September 2021 | Sport, Ethics and Philosophy
by Andrew J. Dell’Olio
Cheng Man-ch’ing (1901–1975) is as responsible as anyone for the wide popularity of taijiquan in the West. While his stature as a master and teacher of taijiquan is legendary, he is less well-known as a philosopher. Yet Cheng wrote a number of philosophical commentaries on Chinese classics that shed light on his understanding of taijiquan. In this paper I propose that a consideration of Cheng’s philosophical reflections shows him to be a twentieth century Neo-Confucian who saw taijiquan as a key component of the overall aim of moral self-cultivation. In transmitting taijiquan to his fellow Chinese and to the West, Cheng was attempting to convey traditional Chinese thought and action as expressed in Neo-Confucian moral ideals. For Cheng, taijiquan was more than a martial art of physical exercise; it was a way of life.
About the Author(s):
Dr Andrew Dell’Olio, Professor of Philosophy joined the Hope College (USA) in 1993. He has served as department chair, director of Asian studies and coordinator of the Hope-China exchange program. He has taught classes in t’ai chi chuan for Hope’s Wellness Program since 2007. He writes and teaches in the areas of philosophy of religion and ethics, as well as the history of philosophy and comparative philosophy.
Andrew specializes in the history of philosophy and religious thought, especially during the Medieval period and the early twentieth century.
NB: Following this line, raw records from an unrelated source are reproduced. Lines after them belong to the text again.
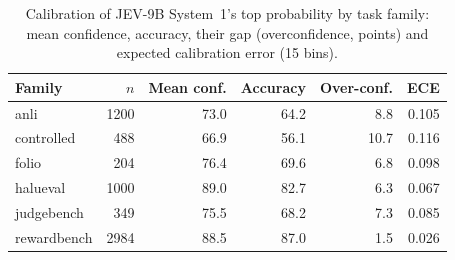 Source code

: \begin{table}[t]
\centering\small
\caption{Calibration of JEV-9B System~1's top probability by task family: mean confidence, accuracy, their gap (overconfidence, points) and expected calibration error (15 bins).}
\label{tab:calibration}
\begin{tabular}{@{}lrrrrr@{}}
\toprule
Family & $n$ & Mean conf. & Accuracy & Over-conf. & ECE \\
\midrule
anli & 1200 & 73.0 & 64.2 & 8.8 & 0.105 \\
controlled & 488 & 66.9 & 56.1 & 10.7 & 0.116 \\
folio & 204 & 76.4 & 69.6 & 6.8 & 0.098 \\
halueval & 1000 & 89.0 & 82.7 & 6.3 & 0.067 \\
judgebench & 349 & 75.5 & 68.2 & 7.3 & 0.085 \\
rewardbench & 2984 & 88.5 & 87.0 & 1.5 & 0.026 \\
\bottomrule
\end{tabular}
\end{table}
He has also published on virtue ethics, comparative philosophy (e.g., Aquinas and Neo-Confucianism) and contemporary issues in the philosophy of religion, especially religious experience and religious pluralism.
He recently presented a paper on the philosophy of t’ai chi chuan at a national conference and is currently working on a book with his colleague, Anthony N. Perovich, Jr., on the secularization of Anglo-American philosophy in the first decades of the twentieth century.